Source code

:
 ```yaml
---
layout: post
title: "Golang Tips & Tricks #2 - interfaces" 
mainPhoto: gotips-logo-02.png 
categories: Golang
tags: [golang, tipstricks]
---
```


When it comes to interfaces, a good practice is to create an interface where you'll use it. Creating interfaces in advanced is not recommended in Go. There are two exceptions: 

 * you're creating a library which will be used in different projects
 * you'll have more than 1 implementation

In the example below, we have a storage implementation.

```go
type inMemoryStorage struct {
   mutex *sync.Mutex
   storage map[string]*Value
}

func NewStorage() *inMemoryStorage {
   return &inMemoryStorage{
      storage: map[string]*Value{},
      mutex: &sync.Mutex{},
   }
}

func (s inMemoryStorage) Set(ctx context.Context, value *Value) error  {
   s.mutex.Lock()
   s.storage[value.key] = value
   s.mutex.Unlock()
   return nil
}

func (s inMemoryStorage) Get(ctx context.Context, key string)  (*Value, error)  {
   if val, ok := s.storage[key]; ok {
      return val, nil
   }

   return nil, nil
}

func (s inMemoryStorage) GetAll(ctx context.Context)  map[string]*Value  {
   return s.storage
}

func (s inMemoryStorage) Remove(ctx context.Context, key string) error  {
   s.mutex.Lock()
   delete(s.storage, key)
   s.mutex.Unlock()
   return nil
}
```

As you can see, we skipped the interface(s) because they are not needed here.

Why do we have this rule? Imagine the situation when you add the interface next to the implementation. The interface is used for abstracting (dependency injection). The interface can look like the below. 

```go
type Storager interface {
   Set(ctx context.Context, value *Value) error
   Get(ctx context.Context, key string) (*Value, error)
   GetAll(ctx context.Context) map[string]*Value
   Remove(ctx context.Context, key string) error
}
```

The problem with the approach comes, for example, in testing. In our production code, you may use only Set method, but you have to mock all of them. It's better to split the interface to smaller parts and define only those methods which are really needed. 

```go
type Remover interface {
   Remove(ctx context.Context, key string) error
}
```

#####

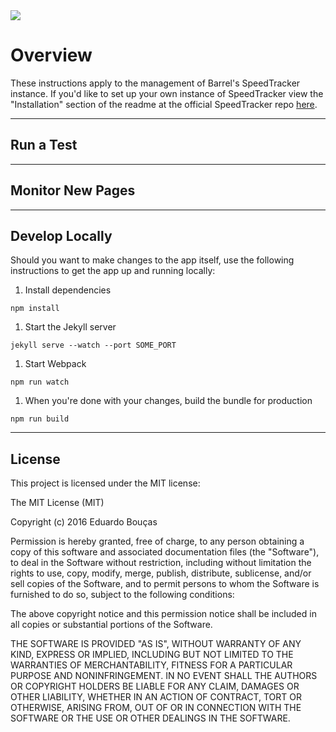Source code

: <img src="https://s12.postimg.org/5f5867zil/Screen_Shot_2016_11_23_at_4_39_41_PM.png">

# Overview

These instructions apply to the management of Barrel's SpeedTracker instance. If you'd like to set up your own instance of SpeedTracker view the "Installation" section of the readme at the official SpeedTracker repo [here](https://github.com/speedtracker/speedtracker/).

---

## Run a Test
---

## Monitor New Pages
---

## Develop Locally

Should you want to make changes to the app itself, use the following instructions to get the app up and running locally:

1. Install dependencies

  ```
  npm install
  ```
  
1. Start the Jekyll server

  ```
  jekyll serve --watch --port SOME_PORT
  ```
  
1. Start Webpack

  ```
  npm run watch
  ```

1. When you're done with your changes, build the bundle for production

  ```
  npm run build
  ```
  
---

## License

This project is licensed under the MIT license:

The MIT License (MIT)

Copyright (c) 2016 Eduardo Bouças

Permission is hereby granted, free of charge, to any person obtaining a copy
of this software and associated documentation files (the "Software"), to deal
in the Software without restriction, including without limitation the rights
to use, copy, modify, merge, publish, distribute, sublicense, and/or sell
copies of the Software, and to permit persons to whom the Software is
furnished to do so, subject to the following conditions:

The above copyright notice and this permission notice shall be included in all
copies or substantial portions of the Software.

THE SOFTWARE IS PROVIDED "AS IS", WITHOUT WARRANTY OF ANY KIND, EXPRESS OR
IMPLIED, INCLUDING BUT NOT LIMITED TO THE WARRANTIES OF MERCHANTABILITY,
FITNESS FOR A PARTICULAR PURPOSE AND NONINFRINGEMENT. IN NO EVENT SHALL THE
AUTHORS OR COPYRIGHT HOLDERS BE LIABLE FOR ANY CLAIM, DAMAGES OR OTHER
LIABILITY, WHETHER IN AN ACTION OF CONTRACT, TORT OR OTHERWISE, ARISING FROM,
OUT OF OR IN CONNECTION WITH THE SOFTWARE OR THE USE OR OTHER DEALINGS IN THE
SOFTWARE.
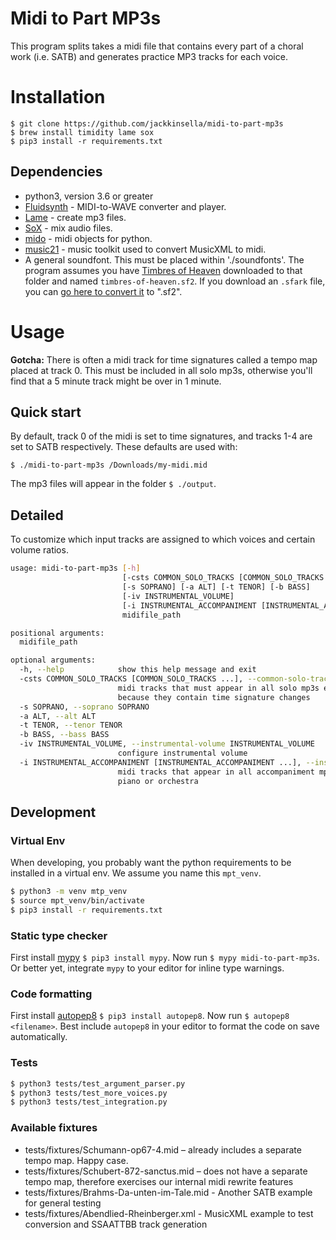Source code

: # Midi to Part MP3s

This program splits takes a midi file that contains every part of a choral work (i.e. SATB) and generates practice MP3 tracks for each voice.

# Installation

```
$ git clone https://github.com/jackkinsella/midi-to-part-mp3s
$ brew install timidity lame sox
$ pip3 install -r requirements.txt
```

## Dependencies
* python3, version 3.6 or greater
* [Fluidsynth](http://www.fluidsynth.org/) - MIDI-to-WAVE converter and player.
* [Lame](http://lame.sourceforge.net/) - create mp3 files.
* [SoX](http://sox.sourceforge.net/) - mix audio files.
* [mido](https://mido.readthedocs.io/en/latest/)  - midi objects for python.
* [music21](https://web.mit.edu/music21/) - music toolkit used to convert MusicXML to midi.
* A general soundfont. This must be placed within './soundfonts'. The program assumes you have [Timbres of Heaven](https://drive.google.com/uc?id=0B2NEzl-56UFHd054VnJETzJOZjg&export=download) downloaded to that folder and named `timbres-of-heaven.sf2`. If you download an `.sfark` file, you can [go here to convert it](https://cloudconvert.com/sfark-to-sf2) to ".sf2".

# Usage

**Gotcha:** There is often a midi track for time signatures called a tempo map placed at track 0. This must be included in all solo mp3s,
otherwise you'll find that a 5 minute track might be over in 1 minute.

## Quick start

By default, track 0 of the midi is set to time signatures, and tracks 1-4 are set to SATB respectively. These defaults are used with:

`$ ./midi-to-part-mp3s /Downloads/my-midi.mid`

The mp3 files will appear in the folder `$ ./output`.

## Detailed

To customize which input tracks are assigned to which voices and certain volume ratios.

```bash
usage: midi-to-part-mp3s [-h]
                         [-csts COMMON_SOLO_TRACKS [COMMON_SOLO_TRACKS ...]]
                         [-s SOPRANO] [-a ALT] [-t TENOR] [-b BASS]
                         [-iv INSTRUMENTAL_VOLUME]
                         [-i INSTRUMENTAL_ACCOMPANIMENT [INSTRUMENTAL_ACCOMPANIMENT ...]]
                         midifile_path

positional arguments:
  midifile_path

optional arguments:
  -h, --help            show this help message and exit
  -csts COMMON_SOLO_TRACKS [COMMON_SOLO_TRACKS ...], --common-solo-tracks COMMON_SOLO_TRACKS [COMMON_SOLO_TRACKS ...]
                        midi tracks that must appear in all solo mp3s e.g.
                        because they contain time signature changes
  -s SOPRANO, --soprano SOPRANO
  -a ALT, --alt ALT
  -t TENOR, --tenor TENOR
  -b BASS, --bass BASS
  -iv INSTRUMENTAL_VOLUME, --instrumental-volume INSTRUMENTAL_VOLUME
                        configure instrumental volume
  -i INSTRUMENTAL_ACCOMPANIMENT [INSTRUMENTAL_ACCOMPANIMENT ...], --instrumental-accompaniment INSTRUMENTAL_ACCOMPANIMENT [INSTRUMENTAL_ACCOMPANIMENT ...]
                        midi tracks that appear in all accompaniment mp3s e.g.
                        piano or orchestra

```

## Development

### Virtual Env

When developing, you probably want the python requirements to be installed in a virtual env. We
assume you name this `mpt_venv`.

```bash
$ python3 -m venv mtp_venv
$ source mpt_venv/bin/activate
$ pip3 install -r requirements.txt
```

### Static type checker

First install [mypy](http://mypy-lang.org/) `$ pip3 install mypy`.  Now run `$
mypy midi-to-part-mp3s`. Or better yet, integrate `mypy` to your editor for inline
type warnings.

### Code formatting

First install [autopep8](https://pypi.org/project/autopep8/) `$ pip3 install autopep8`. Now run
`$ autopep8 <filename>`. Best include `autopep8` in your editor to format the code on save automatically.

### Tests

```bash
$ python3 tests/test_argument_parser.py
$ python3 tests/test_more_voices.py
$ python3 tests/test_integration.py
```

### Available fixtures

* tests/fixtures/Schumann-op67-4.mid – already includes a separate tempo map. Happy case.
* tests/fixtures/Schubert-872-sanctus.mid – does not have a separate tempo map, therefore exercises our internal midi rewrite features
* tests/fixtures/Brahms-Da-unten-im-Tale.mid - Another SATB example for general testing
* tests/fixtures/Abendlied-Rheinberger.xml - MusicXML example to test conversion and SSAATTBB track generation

#####

Search the preceding listing for "following", then copy every line that holds it.

Should you want to make changes to the app itself, use the following instructions to get the app up and running locally:
furnished to do so, subject to the following conditions:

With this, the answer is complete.